(Stored entries)
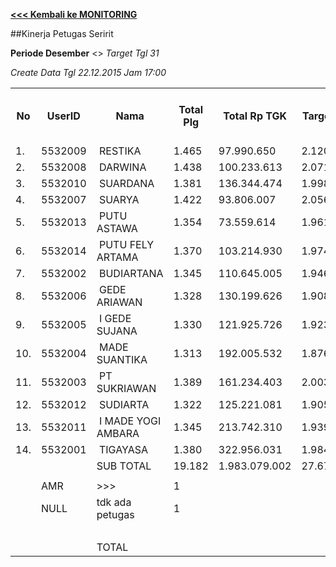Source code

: **[<<< Kembali ke MONITORING](https://github.com/suriawan/Area-Bali-Utara/blob/master/TUSBUNG.md)**

##Kinerja Petugas Seririt

**Periode Desember** <> _Target Tgl 31_


_Create Data Tgl 22.12.2015 Jam 17:00_


<table><tbody><tr><th>No</th><th>UserID</th><th>Nama</th><th>Total Plg</th><th>Total Rp TGK</th><th>Target TGK</th><th>Realisasi Saldo TGK (Blm Lunas)</th><th>% Pencapaian Thd Target TGK</th><th>BOBOT SLA</th><th>PK 1 Bln - Blm Lunas</th><th>PK 2 Bln - Blm Lunas</th><th>PK 3 Bln - Blm Lunas</th><th>PK 4 Bln - Blm Lunas</th></tr><tr><td>1.</td><td>5532009</td><td>&nbsp;RESTIKA</td><td>1.465</td><td>97.990.650</td><td>2.120.734</td><td>6.175.085</td><td>-91%</td><td>0,00%</td><td>91</td><td>0</td><td>0</td><td>0</td></tr><tr><td>2.</td><td>5532008</td><td>&nbsp;DARWINA</td><td>1.438</td><td>100.233.613</td><td>2.071.309</td><td>6.552.488</td><td>-116%</td><td>0,00%</td><td>102</td><td>0</td><td>0</td><td>0</td></tr><tr><td>3.</td><td>5532010</td><td>&nbsp;SUARDANA</td><td>1.381</td><td>136.344.474</td><td>1.998.926</td><td>9.104.446</td><td>-255%</td><td>0,00%</td><td>132</td><td>0</td><td>0</td><td>0</td></tr><tr><td>4.</td><td>5532007</td><td>&nbsp;SUARYA</td><td>1.422</td><td>93.806.007</td><td>2.056.365</td><td>6.028.200</td><td>-93%</td><td>0,00%</td><td>99</td><td>4</td><td>0</td><td>0</td></tr><tr><td>5.</td><td>5532013</td><td>&nbsp;PUTU ASTAWA</td><td>1.354</td><td>73.559.614</td><td>1.961.746</td><td>8.164.335</td><td>-216%</td><td>0,00%</td><td>139</td><td>2</td><td>0</td><td>0</td></tr><tr><td>6.</td><td>5532014</td><td>&nbsp;PUTU FELY ARTAMA</td><td>1.370</td><td>103.214.930</td><td>1.974.390</td><td>11.973.650</td><td>-406%</td><td>0,00%</td><td>215</td><td>3</td><td>0</td><td>0</td></tr><tr><td>7.</td><td>5532002</td><td>&nbsp;BUDIARTANA</td><td>1.345</td><td>110.645.005</td><td>1.946.580</td><td>15.278.120</td><td>-585%</td><td>0,00%</td><td>186</td><td>2</td><td>0</td><td>0</td></tr><tr><td>8.</td><td>5532006</td><td>&nbsp;GEDE ARIAWAN</td><td>1.328</td><td>130.199.626</td><td>1.908.837</td><td>18.805.187</td><td>-785%</td><td>0,00%</td><td>212</td><td>2</td><td>1</td><td>0</td></tr><tr><td>9.</td><td>5532005</td><td>&nbsp;I GEDE SUJANA</td><td>1.330</td><td>121.925.726</td><td>1.923.728</td><td>22.016.016</td><td>-944%</td><td>0,00%</td><td>225</td><td>10</td><td>0</td><td>0</td></tr><tr><td>10.</td><td>5532004</td><td>&nbsp;MADE SUANTIKA</td><td>1.313</td><td>192.005.532</td><td>1.876.643</td><td>15.338.996</td><td>-617%</td><td>0,00%</td><td>200</td><td>3</td><td>0</td><td>0</td></tr><tr><td>11.</td><td>5532003</td><td>&nbsp;PT SUKRIAWAN</td><td>1.389</td><td>161.234.403</td><td>2.003.630</td><td>29.031.964</td><td>-1249%</td><td>0,00%</td><td>294</td><td>1</td><td>0</td><td>0</td></tr><tr><td>12.</td><td>5532012</td><td>&nbsp;SUDIARTA</td><td>1.322</td><td>125.221.081</td><td>1.905.785</td><td>23.741.694</td><td>-1046%</td><td>0,00%</td><td>271</td><td>2</td><td>0</td><td>0</td></tr><tr><td>13.</td><td>5532011</td><td>&nbsp;I MADE YOGI AMBARA</td><td>1.345</td><td>213.742.310</td><td>1.939.875</td><td>32.444.597</td><td>-1473%</td><td>0,00%</td><td>248</td><td>1</td><td>0</td><td>0</td></tr><tr><td>14.</td><td>5532001</td><td>&nbsp;TIGAYASA</td><td>1.380</td><td>322.956.031</td><td>1.984.111</td><td>35.692.032</td><td>-1599%</td><td>0,00%</td><td>207</td><td>2</td><td>0</td><td>0</td></tr><tr><td> </td><td> </td><td>SUB TOTAL</td><td>19.182</td><td>1.983.079.002</td><td>27.672.659</td><td>240.346.810</td><td>-669%</td><td>0,00%</td><td>2621</td><td>32</td><td>1</td><td>0</td></tr><tr><td> </td><td> </td><td> </td><td> </td><td> </td><td> </td><td> </td><td> </td><td> </td><td> </td><td> </td><td> </td><td> </td></tr><tr><td> </td><td>AMR</td><td>&gt;&gt;&gt;</td><td>1</td><td> </td><td> </td><td> 6.684.639 </td><td> </td><td> </td><td>1</td><td>0</td><td>0</td><td>0</td></tr><tr><td> </td><td>NULL</td><td>tdk ada petugas</td><td>1</td><td> </td><td> </td><td>34.335</td><td> </td><td> </td><td>0</td><td>0</td><td>1</td><td>0</td></tr><tr><td> </td><td> </td><td> </td><td> </td><td> </td><td> </td><td> 6.718.974 </td><td> </td><td> </td><td> 1 </td><td> - </td><td> 1 </td><td> - </td></tr><tr><td> </td><td> </td><td>TOTAL</td><td> </td><td> </td><td> </td><td> 247.065.784 </td><td> </td><td> </td><td> 2.622 </td><td> 32 </td><td> 2 </td><td> - </td></tr></tbody></table>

• **Task description**
Begin at the first line of the records. Print every line through the one containing "22.12.2015 Jam 17:00_" exactly, but skip the pictures.

• **Exercise solution**
Source code

: **[<<< Kembali ke MONITORING](https://github.com/suriawan/Area-Bali-Utara/blob/master/TUSBUNG.md)**

##Kinerja Petugas Seririt

**Periode Desember** <> _Target Tgl 31_


_Create Data Tgl 22.12.2015 Jam 17:00_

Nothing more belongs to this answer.